Le Cairanne Blanc de Richaud (2017), dont je parlais ici, était tombé dans mon verre au milieu de l’été. Ce blanc rhodanien, suave et poivré, était un miracle en pleine canicule. Peut-être est-ce ce contexte de dégustation, extrêmement favorable, qui a influencé mon amour débordant pour les vins de Richaud. Mais j’ai ressenti un émoi aussi vif pour leur Cairanne rouge où, derrière le Grenache, la Syrah charriait d’entêtants effluves de pin et de montagne. Ce vin dessinait sur ma langue une cartographie gustative du paysage — la Drôme sur la langue. 

Le grand jeu

À peine arrivés à Cairanne, Marcel Richaud nous tend un verre pour nous souhaiter la bienvenue (il est 10h30 du matin). Les présentations faites, on descend au caveau pour tirer un peu de nectar à même les foudres. Goûter ? Le verre est littéralement rempli de Syrah en pleine transsubstantiation mystique.    

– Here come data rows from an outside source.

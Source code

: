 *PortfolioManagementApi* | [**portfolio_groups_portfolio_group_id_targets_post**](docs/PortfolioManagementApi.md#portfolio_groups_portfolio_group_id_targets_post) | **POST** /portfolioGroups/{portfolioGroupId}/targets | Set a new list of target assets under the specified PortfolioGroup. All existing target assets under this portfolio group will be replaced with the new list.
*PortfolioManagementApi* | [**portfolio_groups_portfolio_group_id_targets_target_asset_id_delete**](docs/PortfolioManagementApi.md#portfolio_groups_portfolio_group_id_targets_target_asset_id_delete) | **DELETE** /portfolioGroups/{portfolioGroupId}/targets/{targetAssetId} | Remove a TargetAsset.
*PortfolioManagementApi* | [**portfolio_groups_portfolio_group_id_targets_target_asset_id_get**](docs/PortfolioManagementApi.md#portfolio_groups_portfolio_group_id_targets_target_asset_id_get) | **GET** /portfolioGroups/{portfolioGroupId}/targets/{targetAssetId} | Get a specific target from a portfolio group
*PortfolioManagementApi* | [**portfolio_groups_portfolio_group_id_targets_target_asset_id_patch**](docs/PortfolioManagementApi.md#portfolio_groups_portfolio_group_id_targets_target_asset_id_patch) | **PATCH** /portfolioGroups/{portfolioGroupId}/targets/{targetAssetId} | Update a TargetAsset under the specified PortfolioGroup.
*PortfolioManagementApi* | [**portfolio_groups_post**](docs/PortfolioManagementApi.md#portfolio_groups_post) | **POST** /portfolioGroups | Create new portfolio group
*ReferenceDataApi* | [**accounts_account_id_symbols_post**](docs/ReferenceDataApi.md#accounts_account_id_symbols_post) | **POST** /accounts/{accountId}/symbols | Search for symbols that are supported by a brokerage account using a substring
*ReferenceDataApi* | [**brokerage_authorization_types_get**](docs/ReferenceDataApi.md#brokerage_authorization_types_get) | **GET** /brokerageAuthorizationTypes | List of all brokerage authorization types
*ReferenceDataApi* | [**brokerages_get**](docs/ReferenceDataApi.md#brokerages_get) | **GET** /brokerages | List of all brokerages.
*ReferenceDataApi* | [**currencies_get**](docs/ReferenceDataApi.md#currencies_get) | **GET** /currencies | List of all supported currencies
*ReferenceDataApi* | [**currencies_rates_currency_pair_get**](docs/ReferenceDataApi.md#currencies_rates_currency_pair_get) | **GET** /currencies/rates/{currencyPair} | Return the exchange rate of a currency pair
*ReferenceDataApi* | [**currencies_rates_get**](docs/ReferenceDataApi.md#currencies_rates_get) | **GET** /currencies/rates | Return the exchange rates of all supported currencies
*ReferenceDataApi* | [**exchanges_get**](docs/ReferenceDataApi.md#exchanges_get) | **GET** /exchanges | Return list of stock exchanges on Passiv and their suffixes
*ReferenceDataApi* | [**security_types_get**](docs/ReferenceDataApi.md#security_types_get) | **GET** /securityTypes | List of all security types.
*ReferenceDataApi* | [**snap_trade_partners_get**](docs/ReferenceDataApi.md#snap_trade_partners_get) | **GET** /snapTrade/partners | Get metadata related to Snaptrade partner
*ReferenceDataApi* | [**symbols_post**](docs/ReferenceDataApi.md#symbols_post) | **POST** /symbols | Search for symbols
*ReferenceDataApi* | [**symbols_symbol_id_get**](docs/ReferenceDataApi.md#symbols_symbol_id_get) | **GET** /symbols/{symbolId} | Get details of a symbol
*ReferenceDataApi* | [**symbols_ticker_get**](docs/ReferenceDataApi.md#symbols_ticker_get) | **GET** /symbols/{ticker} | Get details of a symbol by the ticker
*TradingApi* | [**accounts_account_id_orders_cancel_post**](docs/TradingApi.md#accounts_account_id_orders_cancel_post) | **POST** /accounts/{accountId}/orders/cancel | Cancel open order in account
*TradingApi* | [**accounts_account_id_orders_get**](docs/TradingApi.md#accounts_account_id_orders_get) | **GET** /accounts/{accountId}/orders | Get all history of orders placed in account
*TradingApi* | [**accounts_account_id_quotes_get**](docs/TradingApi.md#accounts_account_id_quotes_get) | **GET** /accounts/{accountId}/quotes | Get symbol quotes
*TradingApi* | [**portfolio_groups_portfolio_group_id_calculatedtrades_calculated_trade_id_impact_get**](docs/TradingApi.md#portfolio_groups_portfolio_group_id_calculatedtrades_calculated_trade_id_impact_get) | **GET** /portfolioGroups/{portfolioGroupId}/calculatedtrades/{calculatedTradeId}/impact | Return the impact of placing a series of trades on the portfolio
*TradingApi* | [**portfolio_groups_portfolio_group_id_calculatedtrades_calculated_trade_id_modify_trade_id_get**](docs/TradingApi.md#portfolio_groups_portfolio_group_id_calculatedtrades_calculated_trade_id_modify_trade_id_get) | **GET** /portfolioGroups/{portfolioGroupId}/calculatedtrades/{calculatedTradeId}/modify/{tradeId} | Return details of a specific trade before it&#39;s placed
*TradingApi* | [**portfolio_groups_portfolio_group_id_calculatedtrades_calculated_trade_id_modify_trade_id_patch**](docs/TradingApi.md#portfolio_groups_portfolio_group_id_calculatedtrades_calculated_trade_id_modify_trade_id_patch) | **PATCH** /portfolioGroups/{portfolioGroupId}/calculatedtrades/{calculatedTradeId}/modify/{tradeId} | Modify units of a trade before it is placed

Solaire, passionné, Marcel est immédiatement attachant, comme ses vins. On discute le coeur ouvert de tout ce qui fait l’essentiel de la vie : l’amour, le vin, la mort. Comment ne pas être subjugués par autant de bonheur, celui, très particulier, qu’apporte le travail ? Au milieu de l’entretien, dans un moment de gaieté, Marcel décide d’ouvrir une bouteille d’Estrambord de… 2000. Pour ceux qui douteraient que les vins nature puissent être de grands vins de garde, je leur souhaite de tomber un jour sur ce genre de merveille. « Estrambord, ça veut dire quoi ? ». « C’est un mot provençal qui veut veut dire au-delà des limites, au-delà de soi-même », m’explique Marcel. Ce mot étrange roule dans ma bouche en même temps que le liquide, plein de fraîcheur et de fruits.

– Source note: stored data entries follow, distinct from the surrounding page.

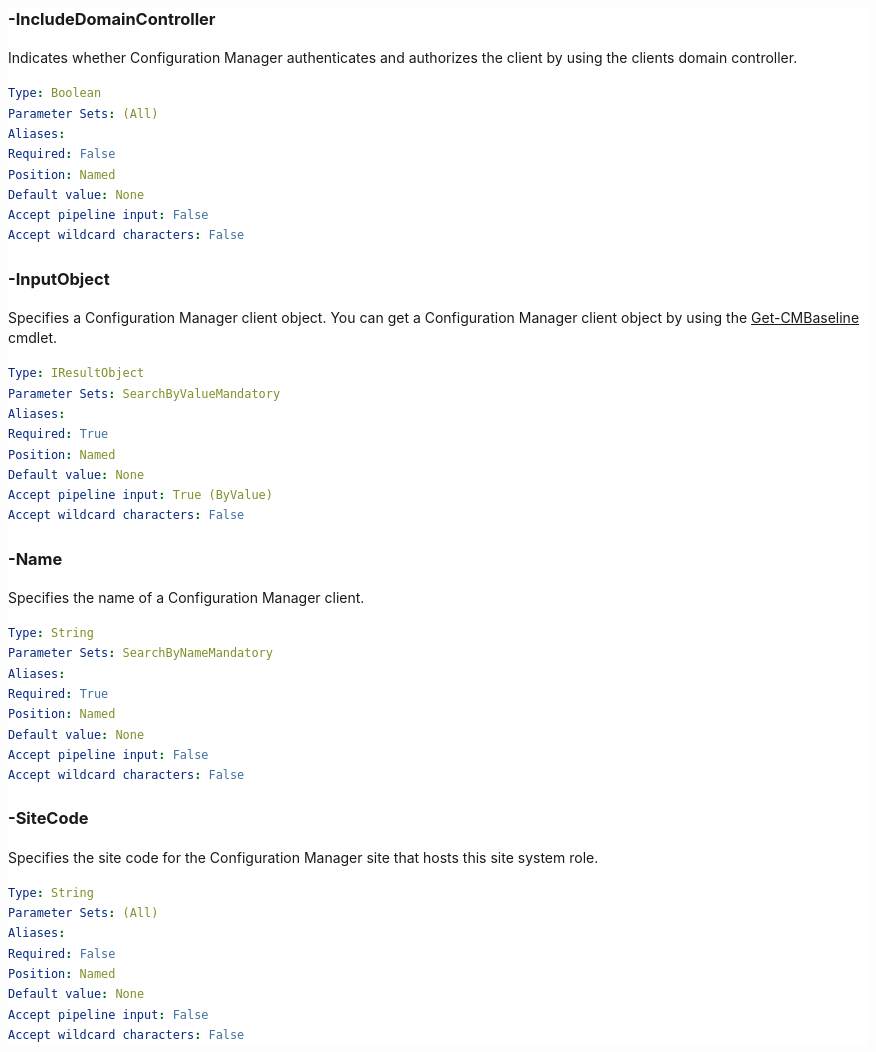 ### -IncludeDomainController
Indicates whether Configuration Manager authenticates and authorizes the client by using the clients domain controller.

```yaml
Type: Boolean
Parameter Sets: (All)
Aliases: 
Required: False
Position: Named
Default value: None
Accept pipeline input: False
Accept wildcard characters: False
```

### -InputObject
Specifies a Configuration Manager client object.
You can get a Configuration Manager client object by using the [Get-CMBaseline](./Get-CMBaseline.md) cmdlet.

```yaml
Type: IResultObject
Parameter Sets: SearchByValueMandatory
Aliases: 
Required: True
Position: Named
Default value: None
Accept pipeline input: True (ByValue)
Accept wildcard characters: False
```

### -Name
Specifies the name of a Configuration Manager client.

```yaml
Type: String
Parameter Sets: SearchByNameMandatory
Aliases: 
Required: True
Position: Named
Default value: None
Accept pipeline input: False
Accept wildcard characters: False
```

### -SiteCode
Specifies the site code for the Configuration Manager site that hosts this site system role.

```yaml
Type: String
Parameter Sets: (All)
Aliases: 
Required: False
Position: Named
Default value: None
Accept pipeline input: False
Accept wildcard characters: False
```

Estrambord, estranger, en-dehors, bords, étrange, étrangeté, stranger, stranieri, hors, d’abord, or, l’or.

 

Sur les contreforts de l’Ébrescade, Marcel cueille une feuille de Syrah pour ma petite étude d’ampélographie.  

Mais.
Mais. MAIS.
Le danger, dans les vignes, c’est d’être ébloui par le soleil.
Et Marcel n’est pas seul. Il y a toujours eu des femmes dans le vin, et l’histoire du Domaine Richaud, qui remonte au début du XXe siècle, n’y fait pas exception.

Les grandes femmes derrière les grandes femmes

Claire Richaud, la fille de Marcel, est arrivée au Domaine en 2015 pour y travailler comme maître de chai. « Le vin nature n’a rien de récent : c’est la tradition ancestrale du vin qui revient depuis trente ans, et ce type d’agriculture a toujours été accompagné par les femmes » explique-t-elle. « Aujourd’hui, les hommes qui travaillent dans le vin nature sont pourvus d’une grande sensibilité, plus féminine justement ».

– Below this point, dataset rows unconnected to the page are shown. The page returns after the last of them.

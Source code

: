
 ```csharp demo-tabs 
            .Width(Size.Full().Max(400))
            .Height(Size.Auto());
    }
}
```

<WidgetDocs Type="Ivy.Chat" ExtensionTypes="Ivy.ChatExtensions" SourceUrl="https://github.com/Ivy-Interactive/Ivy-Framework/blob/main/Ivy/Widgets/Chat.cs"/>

Marie Richaud, l’arrière-arrière-grand-mère de Claire, avait pris soin des vignes seule, suite au décès de son mari à la guerre. Elle cède les rênes à son fils Raoul, avant que le Domaine ne soit transmis à Maryse, grand-mère paternelle de Claire. « Elle faisait la cuisine tous les matins pour les vendangeurs ! ». La mère de Claire, Marie, professeure de Lettres agrégée, a occupé une place tout aussi centrale dans l’exploitation, en orientant le Domaine vers de solides décisions stratégiques et commerciales — sans compter qu’elle occupe le rôle, selon Marcel, de « pilier » de la famille. Elle disparaît trop tôt, en 2015.  

Une racine qui ne meurt jamais

Quand Claire rejoint le Domaine, elle a une idée en tête : poursuivre la tradition tout en donnant aux vins un twist bien personnel. En plus d’assurer toutes les responsabilités en vinification et d’assurer diverses tâches administratives, Claire crée une cuvée « labo » : Bulbilles. Un vin qu’elle vinifie avec son frère Thomas, dans les caves de la famille.  

Bulbilles est un vin léger et réjouissant qui annonce un tournant très neuf à la maison, reconnue pour ses rouges tanniques et ses blancs aux accents de Bourgogne. « Quand je pense à l’Ebrescade, qui est un vin très viril, tannique, masculin, je me dis que c’est la création de mes parents. Moi, je voulais garder l’esprit Richaud, mais en faire quelque chose de léger, avec de la fantaisie. » Le nom peut faire penser à un petnat’. C’est pourtant un vin tranquille (sans être sage) : « En botanique, la bulbille est un petit bulbe qui part d’une racine déjà créée et qui ne meurt jamais. » Un bien joli symbole pour celle qui, très certainement, tracera l’avenir de la maison. 

On quitte le Domaine gais comme des pinsons. C’est ça qui est fou dans le vin : quand on connaît ceux qui les font, on les aime encore plus.

Domaine Richaud
470, route de Vaison-la-Romaine
84290 CAIRANNE

Pour écouter le reportage, c’est ici :

Une rencontre à Grignan

Hier soir a eu lieu, à Grignan, une rencontre littéraire très particulière à la Librairie Colophon.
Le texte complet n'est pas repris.